__Instructions for the task__: What lines of the data hold the string "frac"? Copy them all.

__Supplied information__:
********

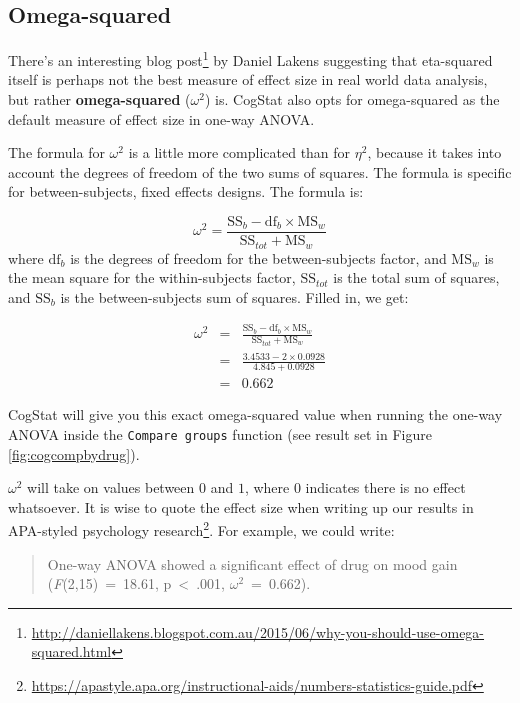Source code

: \documentclass[
  11pt,
  a4paper,
  twoside,symmetric,openright]{book}
\theoremstyle{break}
\theoremstyle{break}
\begin{document}
\subsection{Omega-squared}\label{omega-squared}

There's an interesting blog post\footnote{\url{http://daniellakens.blogspot.com.au/2015/06/why-you-should-use-omega-squared.html}} by Daniel Lakens suggesting that eta-squared itself is perhaps not the best measure of effect size in real world data analysis, but rather \textbf{omega-squared} (\(\omega^2\)) is. CogStat also opts for omega-squared as the default measure of effect size in one-way ANOVA.

The formula for \(\omega^2\) is a little more complicated than for \(\eta^2\), because it takes into account the degrees of freedom of the two sums of squares. The formula is specific for between-subjects, fixed effects designs. The formula is:

\[
\omega^2 = \frac{\mbox{SS}_b - \mbox{df}_b \times \mbox{MS}_w}{\mbox{SS}_{tot} + \mbox{MS}_w}
\]
where \(\mbox{df}_b\) is the degrees of freedom for the between-subjects factor, and \(\mbox{MS}_w\) is the mean square for the within-subjects factor, \(\mbox{SS}_{tot}\) is the total sum of squares, and \(\mbox{SS}_b\) is the between-subjects sum of squares. Filled in, we get:

\[
\begin{array}{rcl}
\omega^2 &=& \frac{\mbox{SS}_b - \mbox{df}_b \times \mbox{MS}_w}{\mbox{SS}_{tot} + \mbox{MS}_w}
    \\
    &=& \frac{3.4533 - 2 \times 0.0928}{4.845 + 0.0928}
    \\
    &=& 0.662
\end{array}
\]

CogStat will give you this exact omega-squared value when running the one-way ANOVA inside the \texttt{Compare\ groups} function (see result set in Figure \ref{fig:cogcompbydrug}).

\(\omega^2\) will take on values between \(0\) and \(1\), where 0 indicates there is no effect whatsoever. It is wise to quote the effect size when writing up our results in APA-styled psychology research\footnote{\url{https://apastyle.apa.org/instructional-aids/numbers-statistics-guide.pdf}}. For example, we could write:

\begin{quote}
One-way ANOVA showed a significant effect of drug on mood gain (\emph{F}(2,15)~=~18.61, p~\textless~.001, \(\omega^2\)~=~0.662).
\end{quote}
\end{document}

********

__Written answer__:
\omega^2 = \frac{\mbox{SS}_b - \mbox{df}_b \times \mbox{MS}_w}{\mbox{SS}_{tot} + \mbox{MS}_w}
\omega^2 &=& \frac{\mbox{SS}_b - \mbox{df}_b \times \mbox{MS}_w}{\mbox{SS}_{tot} + \mbox{MS}_w}
    &=& \frac{3.4533 - 2 \times 0.0928}{4.845 + 0.0928}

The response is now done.